__EXERCISE OBJECTIVE__
Each line from the one that contains "No further Haar" to the last line of the records below must be restated word for word.

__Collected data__
[Start of Attachment]
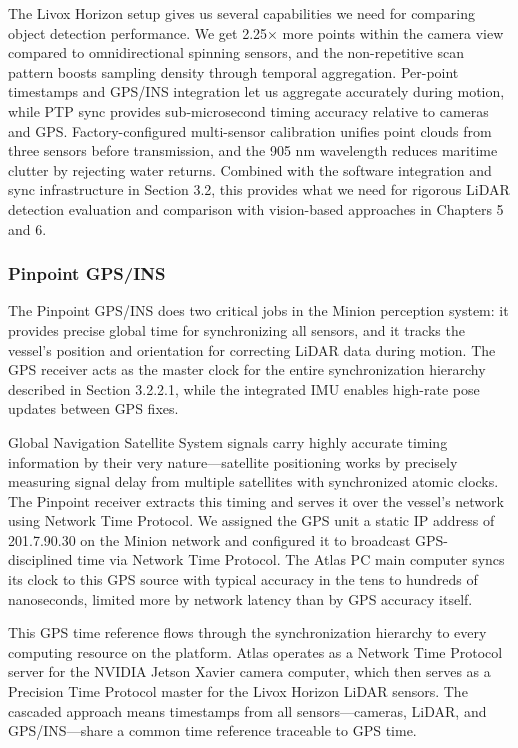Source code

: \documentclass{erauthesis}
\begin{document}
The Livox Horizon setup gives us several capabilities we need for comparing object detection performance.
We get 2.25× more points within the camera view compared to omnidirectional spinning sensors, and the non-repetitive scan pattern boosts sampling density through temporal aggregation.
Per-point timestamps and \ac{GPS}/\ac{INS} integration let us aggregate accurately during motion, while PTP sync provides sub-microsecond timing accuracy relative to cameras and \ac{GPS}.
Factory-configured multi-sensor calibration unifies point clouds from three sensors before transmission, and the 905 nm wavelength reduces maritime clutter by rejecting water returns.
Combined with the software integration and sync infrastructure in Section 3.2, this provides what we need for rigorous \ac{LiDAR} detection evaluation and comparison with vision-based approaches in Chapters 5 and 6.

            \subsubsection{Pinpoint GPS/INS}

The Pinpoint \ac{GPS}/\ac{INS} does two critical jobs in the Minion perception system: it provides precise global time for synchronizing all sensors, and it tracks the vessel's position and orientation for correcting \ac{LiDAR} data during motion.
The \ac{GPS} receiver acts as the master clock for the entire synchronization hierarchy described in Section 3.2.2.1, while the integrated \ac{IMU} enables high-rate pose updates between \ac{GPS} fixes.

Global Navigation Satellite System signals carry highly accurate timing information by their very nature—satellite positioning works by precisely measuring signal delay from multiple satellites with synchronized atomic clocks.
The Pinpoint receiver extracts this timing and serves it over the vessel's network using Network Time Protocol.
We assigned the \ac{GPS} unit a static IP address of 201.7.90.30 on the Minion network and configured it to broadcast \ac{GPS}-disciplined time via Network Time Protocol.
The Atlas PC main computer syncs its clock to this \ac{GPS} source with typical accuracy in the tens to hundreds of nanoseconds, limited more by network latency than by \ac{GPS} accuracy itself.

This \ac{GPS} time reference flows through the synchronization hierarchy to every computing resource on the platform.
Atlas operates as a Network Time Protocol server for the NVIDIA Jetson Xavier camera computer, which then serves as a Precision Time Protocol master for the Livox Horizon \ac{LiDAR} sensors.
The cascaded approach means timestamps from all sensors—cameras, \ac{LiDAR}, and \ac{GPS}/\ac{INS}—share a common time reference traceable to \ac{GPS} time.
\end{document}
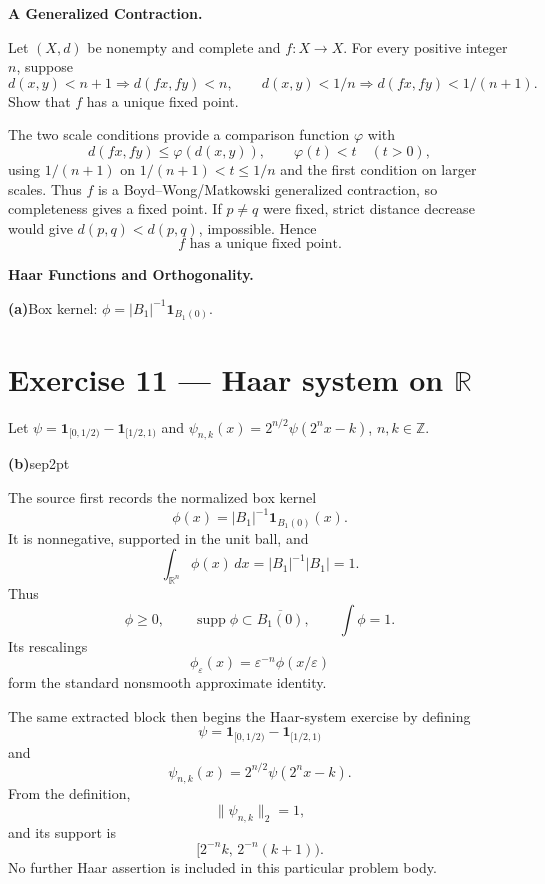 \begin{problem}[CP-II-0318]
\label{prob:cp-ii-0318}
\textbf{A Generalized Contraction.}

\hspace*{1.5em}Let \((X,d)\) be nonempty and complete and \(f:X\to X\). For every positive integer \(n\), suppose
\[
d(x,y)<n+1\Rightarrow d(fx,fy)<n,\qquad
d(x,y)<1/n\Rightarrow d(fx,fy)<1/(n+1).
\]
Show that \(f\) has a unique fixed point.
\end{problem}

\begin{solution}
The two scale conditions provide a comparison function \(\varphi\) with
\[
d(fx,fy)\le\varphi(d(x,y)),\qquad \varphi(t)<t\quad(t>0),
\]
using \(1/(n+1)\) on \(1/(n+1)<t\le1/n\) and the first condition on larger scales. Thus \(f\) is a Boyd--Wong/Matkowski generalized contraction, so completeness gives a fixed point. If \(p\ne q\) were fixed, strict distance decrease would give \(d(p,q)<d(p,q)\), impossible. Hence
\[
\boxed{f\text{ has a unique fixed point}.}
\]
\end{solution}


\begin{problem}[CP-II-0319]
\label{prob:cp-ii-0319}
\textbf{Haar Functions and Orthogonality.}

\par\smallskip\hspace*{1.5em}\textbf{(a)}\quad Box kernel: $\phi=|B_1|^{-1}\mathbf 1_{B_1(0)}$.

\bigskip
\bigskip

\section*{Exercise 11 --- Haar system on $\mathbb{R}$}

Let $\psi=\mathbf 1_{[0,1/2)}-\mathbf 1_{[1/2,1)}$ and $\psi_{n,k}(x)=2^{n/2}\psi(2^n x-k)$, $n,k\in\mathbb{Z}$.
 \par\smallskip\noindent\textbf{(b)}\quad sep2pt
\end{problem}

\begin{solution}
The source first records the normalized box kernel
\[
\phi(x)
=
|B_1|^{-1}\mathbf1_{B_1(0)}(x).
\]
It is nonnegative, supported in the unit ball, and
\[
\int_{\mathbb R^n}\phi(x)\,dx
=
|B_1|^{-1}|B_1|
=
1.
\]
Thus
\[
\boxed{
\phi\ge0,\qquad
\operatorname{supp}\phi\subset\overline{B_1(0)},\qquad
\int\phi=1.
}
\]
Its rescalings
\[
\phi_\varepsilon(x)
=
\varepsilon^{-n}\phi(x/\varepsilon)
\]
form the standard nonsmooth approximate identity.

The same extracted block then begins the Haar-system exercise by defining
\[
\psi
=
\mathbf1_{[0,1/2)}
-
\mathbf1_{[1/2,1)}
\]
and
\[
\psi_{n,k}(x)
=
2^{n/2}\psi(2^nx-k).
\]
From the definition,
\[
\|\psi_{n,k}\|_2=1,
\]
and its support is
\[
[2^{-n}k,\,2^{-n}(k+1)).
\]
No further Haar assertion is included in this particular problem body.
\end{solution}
[End of Attachment]
__FINAL ANSWER__
No further Haar assertion is included in this particular problem body.
\end{solution}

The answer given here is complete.